Dataset entries:

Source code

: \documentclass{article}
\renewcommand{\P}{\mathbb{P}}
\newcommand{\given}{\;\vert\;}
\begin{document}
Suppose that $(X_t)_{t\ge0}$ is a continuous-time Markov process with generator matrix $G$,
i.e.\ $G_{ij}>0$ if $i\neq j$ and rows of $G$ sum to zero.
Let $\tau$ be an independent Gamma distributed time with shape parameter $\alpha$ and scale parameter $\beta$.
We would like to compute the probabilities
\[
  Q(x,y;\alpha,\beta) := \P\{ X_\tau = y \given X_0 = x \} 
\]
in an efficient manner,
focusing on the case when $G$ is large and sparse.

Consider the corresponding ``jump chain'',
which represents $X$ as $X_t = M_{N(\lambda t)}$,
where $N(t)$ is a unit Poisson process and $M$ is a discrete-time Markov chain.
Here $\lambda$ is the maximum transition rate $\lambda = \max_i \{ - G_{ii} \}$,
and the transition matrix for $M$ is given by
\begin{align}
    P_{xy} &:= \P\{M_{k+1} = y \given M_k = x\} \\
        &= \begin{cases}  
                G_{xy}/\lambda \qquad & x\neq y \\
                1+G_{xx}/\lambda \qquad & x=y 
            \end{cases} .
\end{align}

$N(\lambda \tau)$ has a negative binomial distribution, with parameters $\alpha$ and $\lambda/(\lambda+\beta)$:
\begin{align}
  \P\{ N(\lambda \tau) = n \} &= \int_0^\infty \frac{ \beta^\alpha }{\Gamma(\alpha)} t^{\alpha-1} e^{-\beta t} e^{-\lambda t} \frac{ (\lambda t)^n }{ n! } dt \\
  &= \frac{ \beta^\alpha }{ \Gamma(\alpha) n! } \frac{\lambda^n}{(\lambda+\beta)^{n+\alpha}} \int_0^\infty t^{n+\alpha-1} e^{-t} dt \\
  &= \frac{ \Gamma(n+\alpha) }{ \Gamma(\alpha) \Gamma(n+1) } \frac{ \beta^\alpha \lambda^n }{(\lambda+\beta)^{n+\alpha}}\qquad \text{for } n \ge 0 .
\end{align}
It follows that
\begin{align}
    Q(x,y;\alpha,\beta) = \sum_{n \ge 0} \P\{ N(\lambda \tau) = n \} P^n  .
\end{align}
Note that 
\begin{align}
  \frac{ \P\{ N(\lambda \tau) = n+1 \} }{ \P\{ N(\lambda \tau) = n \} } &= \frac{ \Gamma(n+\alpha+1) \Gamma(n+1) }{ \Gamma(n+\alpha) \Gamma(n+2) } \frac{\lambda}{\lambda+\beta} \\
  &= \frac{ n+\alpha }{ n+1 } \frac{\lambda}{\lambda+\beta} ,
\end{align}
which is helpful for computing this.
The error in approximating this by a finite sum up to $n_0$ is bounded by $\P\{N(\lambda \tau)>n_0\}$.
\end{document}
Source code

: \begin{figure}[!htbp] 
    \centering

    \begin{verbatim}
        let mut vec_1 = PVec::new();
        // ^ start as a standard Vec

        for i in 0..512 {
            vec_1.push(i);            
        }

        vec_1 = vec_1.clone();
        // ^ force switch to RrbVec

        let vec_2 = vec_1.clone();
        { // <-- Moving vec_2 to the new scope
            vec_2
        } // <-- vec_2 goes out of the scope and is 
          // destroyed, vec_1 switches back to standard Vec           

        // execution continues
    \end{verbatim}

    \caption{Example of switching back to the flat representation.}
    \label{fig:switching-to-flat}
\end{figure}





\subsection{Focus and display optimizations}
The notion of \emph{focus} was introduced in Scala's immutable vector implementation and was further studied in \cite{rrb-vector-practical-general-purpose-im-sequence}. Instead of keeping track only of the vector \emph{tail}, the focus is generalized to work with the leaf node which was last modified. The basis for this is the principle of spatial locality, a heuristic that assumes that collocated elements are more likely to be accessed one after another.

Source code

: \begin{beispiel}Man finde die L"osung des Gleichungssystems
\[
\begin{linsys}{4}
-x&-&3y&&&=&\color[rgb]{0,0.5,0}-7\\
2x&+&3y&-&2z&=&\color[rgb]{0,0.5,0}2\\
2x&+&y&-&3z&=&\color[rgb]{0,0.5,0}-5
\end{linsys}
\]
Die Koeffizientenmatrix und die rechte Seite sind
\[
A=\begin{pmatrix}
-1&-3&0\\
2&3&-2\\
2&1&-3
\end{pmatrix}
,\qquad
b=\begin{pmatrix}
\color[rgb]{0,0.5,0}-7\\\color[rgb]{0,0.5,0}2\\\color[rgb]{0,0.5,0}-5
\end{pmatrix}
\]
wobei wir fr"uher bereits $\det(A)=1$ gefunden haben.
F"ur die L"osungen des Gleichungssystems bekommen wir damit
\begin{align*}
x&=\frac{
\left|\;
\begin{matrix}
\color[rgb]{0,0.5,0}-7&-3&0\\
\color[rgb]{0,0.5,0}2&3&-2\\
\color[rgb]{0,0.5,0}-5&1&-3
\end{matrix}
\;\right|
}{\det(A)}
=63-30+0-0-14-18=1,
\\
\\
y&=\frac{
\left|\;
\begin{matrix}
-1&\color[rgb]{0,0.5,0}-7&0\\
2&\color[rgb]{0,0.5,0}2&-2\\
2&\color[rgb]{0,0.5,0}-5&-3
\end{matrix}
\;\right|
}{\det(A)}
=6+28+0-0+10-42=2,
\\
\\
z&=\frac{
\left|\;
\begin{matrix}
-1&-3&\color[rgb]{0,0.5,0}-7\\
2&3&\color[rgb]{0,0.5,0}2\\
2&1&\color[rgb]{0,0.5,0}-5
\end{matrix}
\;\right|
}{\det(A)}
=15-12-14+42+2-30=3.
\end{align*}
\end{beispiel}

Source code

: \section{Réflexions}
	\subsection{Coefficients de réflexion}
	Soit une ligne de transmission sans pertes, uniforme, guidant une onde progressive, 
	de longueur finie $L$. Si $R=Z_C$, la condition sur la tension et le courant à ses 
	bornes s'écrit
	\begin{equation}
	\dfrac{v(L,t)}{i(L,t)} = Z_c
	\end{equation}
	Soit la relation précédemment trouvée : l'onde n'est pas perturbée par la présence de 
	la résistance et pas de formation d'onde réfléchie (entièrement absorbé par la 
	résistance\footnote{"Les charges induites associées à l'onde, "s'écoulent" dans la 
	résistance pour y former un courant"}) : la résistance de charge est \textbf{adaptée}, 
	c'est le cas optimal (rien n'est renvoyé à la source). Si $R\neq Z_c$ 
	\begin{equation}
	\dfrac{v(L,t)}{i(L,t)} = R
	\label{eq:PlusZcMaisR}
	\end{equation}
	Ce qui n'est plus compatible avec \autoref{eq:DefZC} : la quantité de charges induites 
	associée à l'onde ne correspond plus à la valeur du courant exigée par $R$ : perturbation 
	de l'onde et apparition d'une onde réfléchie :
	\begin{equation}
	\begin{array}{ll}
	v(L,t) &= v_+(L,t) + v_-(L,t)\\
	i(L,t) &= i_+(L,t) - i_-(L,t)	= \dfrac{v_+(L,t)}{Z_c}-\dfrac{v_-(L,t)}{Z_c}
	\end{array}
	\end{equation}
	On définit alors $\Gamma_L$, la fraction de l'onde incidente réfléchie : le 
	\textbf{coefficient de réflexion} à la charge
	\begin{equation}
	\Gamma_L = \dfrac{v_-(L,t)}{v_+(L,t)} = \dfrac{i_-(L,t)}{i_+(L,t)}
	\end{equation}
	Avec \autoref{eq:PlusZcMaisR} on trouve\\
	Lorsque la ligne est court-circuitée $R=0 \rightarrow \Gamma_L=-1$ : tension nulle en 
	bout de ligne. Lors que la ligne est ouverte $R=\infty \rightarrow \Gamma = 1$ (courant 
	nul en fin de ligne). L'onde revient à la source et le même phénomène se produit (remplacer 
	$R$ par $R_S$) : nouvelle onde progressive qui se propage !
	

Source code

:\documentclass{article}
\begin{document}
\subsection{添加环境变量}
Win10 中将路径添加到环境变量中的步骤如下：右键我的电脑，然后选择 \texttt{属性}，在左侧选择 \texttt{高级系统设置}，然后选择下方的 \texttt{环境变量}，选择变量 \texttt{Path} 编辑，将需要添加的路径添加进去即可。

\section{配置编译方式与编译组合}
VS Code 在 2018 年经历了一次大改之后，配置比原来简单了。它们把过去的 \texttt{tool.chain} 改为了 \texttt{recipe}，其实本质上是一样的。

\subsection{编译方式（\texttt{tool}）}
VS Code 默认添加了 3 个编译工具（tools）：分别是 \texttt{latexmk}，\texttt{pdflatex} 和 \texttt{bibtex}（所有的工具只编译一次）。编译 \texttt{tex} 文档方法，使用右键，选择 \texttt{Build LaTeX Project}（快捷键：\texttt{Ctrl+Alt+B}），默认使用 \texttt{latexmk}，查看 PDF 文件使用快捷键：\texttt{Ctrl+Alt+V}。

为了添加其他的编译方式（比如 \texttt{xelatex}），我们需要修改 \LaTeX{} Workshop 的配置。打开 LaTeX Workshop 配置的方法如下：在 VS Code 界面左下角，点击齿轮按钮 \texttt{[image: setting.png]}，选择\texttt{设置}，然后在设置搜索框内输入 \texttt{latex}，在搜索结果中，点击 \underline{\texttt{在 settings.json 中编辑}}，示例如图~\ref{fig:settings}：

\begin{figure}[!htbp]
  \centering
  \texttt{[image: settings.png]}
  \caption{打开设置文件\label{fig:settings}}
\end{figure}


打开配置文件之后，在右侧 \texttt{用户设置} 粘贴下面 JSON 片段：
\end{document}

§ What you should do
Taking the line with "We would like to compute the probabilities" as the first and the line with "N(\lambda \tau) = n+1" as the last, retype that stretch of the data above exactly, with no other lines.

§ Solution for this task
We would like to compute the probabilities
\[
  Q(x,y;\alpha,\beta) := \P\{ X_\tau = y \given X_0 = x \} 
\]
in an efficient manner,
focusing on the case when $G$ is large and sparse.

Consider the corresponding ``jump chain'',
which represents $X$ as $X_t = M_{N(\lambda t)}$,
where $N(t)$ is a unit Poisson process and $M$ is a discrete-time Markov chain.
Here $\lambda$ is the maximum transition rate $\lambda = \max_i \{ - G_{ii} \}$,
and the transition matrix for $M$ is given by
\begin{align}
    P_{xy} &:= \P\{M_{k+1} = y \given M_k = x\} \\
        &= \begin{cases}  
                G_{xy}/\lambda \qquad & x\neq y \\
                1+G_{xx}/\lambda \qquad & x=y 
            \end{cases} .
\end{align}

$N(\lambda \tau)$ has a negative binomial distribution, with parameters $\alpha$ and $\lambda/(\lambda+\beta)$:
\begin{align}
  \P\{ N(\lambda \tau) = n \} &= \int_0^\infty \frac{ \beta^\alpha }{\Gamma(\alpha)} t^{\alpha-1} e^{-\beta t} e^{-\lambda t} \frac{ (\lambda t)^n }{ n! } dt \\
  &= \frac{ \beta^\alpha }{ \Gamma(\alpha) n! } \frac{\lambda^n}{(\lambda+\beta)^{n+\alpha}} \int_0^\infty t^{n+\alpha-1} e^{-t} dt \\
  &= \frac{ \Gamma(n+\alpha) }{ \Gamma(\alpha) \Gamma(n+1) } \frac{ \beta^\alpha \lambda^n }{(\lambda+\beta)^{n+\alpha}}\qquad \text{for } n \ge 0 .
\end{align}
It follows that
\begin{align}
    Q(x,y;\alpha,\beta) = \sum_{n \ge 0} \P\{ N(\lambda \tau) = n \} P^n  .
\end{align}
Note that 
\begin{align}
  \frac{ \P\{ N(\lambda \tau) = n+1 \} }{ \P\{ N(\lambda \tau) = n \} } &= \frac{ \Gamma(n+\alpha+1) \Gamma(n+1) }{ \Gamma(n+\alpha) \Gamma(n+2) } \frac{\lambda}{\lambda+\beta} \\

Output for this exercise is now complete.